** RECORD EXCERPTS follows **

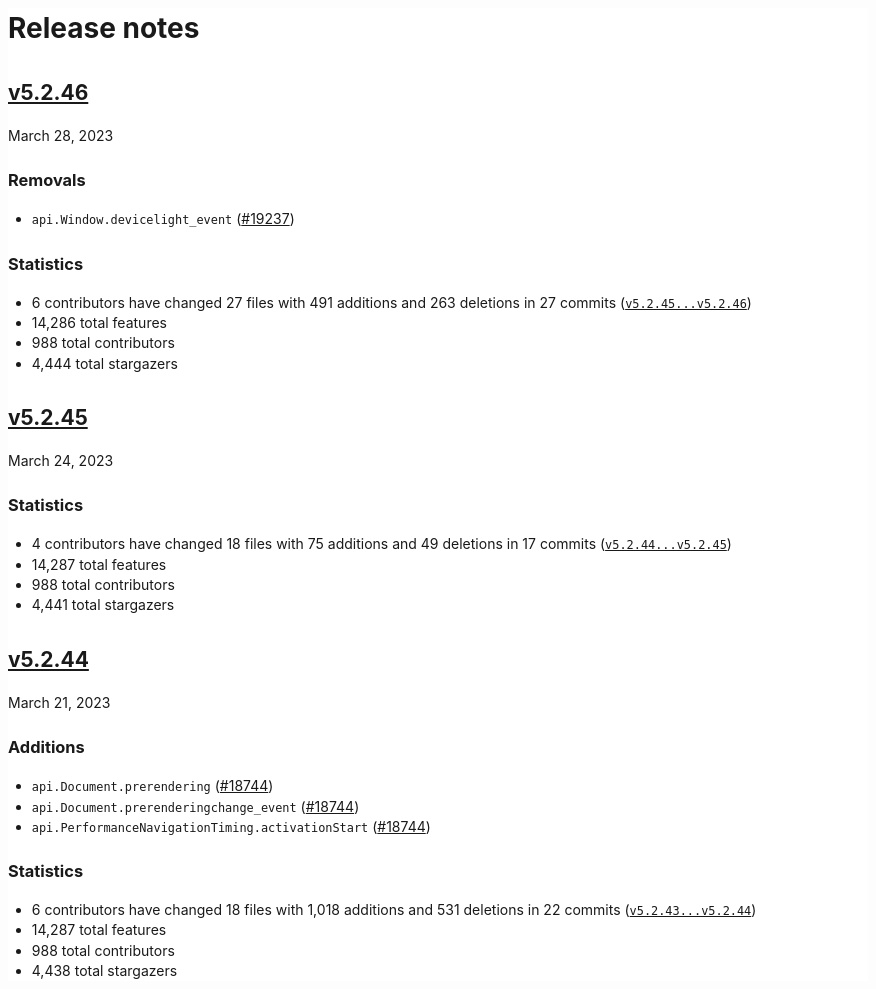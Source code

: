 # Release notes

## [v5.2.46](https://github.com/mdn/browser-compat-data/releases/tag/v5.2.46)

March 28, 2023

### Removals

- `api.Window.devicelight_event` ([#19237](https://github.com/mdn/browser-compat-data/pull/19237))

### Statistics

- 6 contributors have changed 27 files with 491 additions and 263 deletions in 27 commits ([`v5.2.45...v5.2.46`](https://github.com/mdn/browser-compat-data/compare/v5.2.45...v5.2.46))
- 14,286 total features
- 988 total contributors
- 4,444 total stargazers

## [v5.2.45](https://github.com/mdn/browser-compat-data/releases/tag/v5.2.45)

March 24, 2023

### Statistics

- 4 contributors have changed 18 files with 75 additions and 49 deletions in 17 commits ([`v5.2.44...v5.2.45`](https://github.com/mdn/browser-compat-data/compare/v5.2.44...v5.2.45))
- 14,287 total features
- 988 total contributors
- 4,441 total stargazers

## [v5.2.44](https://github.com/mdn/browser-compat-data/releases/tag/v5.2.44)

March 21, 2023

### Additions

- `api.Document.prerendering` ([#18744](https://github.com/mdn/browser-compat-data/pull/18744))
- `api.Document.prerenderingchange_event` ([#18744](https://github.com/mdn/browser-compat-data/pull/18744))
- `api.PerformanceNavigationTiming.activationStart` ([#18744](https://github.com/mdn/browser-compat-data/pull/18744))

### Statistics

- 6 contributors have changed 18 files with 1,018 additions and 531 deletions in 22 commits ([`v5.2.43...v5.2.44`](https://github.com/mdn/browser-compat-data/compare/v5.2.43...v5.2.44))
- 14,287 total features
- 988 total contributors
- 4,438 total stargazers
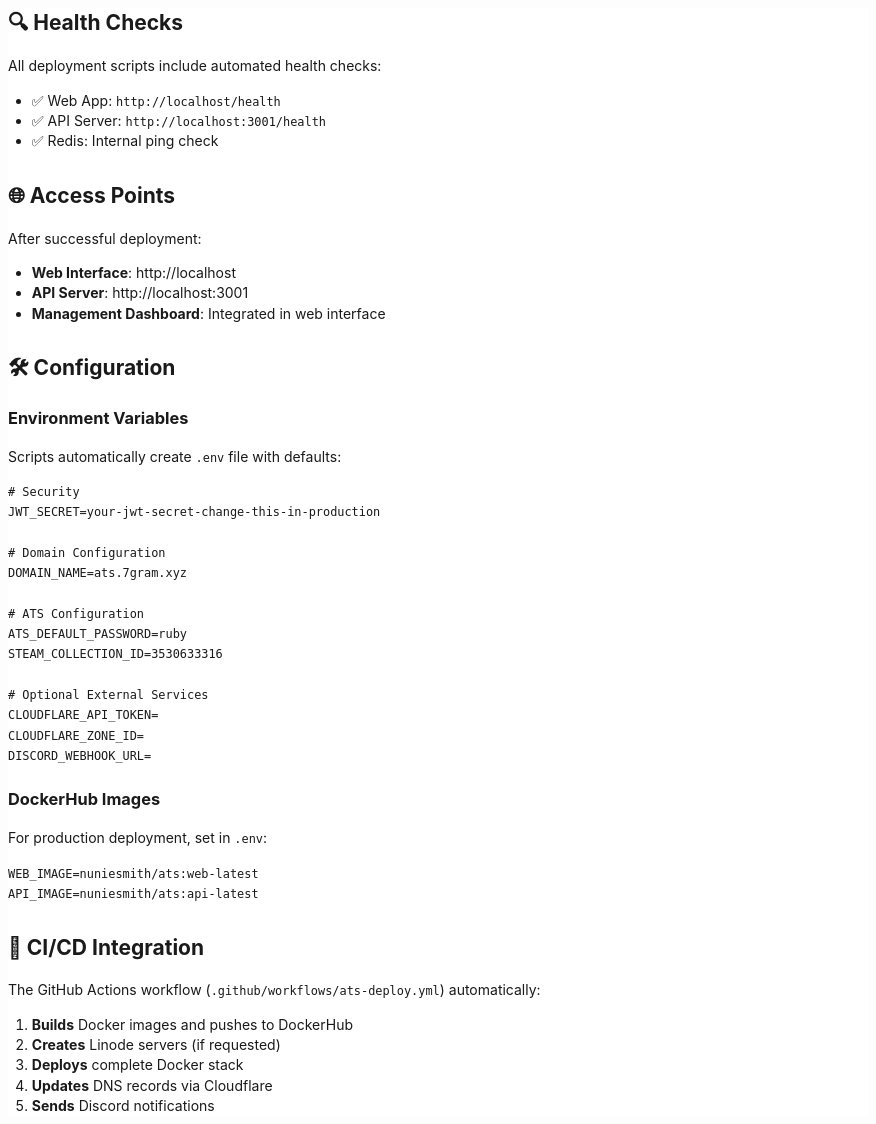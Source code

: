 ## 🔍 Health Checks

All deployment scripts include automated health checks:
- ✅ Web App: `http://localhost/health`
- ✅ API Server: `http://localhost:3001/health`
- ✅ Redis: Internal ping check

## 🌐 Access Points

After successful deployment:
- **Web Interface**: http://localhost
- **API Server**: http://localhost:3001
- **Management Dashboard**: Integrated in web interface

## 🛠️ Configuration

### Environment Variables
Scripts automatically create `.env` file with defaults:
```env
# Security
JWT_SECRET=your-jwt-secret-change-this-in-production

# Domain Configuration
DOMAIN_NAME=ats.7gram.xyz

# ATS Configuration
ATS_DEFAULT_PASSWORD=ruby
STEAM_COLLECTION_ID=3530633316

# Optional External Services
CLOUDFLARE_API_TOKEN=
CLOUDFLARE_ZONE_ID=
DISCORD_WEBHOOK_URL=
```

### DockerHub Images
For production deployment, set in `.env`:
```env
WEB_IMAGE=nuniesmith/ats:web-latest
API_IMAGE=nuniesmith/ats:api-latest
```

## 🔄 CI/CD Integration

The GitHub Actions workflow (`.github/workflows/ats-deploy.yml`) automatically:
1. **Builds** Docker images and pushes to DockerHub
2. **Creates** Linode servers (if requested)
3. **Deploys** complete Docker stack
4. **Updates** DNS records via Cloudflare
5. **Sends** Discord notifications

** End of RECORD EXCERPTS **

WHAT THE TASK ASKS -> Every line of the data that includes the word "releases" should be copied.

WRITTEN ANSWER ->
## [v5.2.46](https://github.com/mdn/browser-compat-data/releases/tag/v5.2.46)
## [v5.2.45](https://github.com/mdn/browser-compat-data/releases/tag/v5.2.45)
## [v5.2.44](https://github.com/mdn/browser-compat-data/releases/tag/v5.2.44)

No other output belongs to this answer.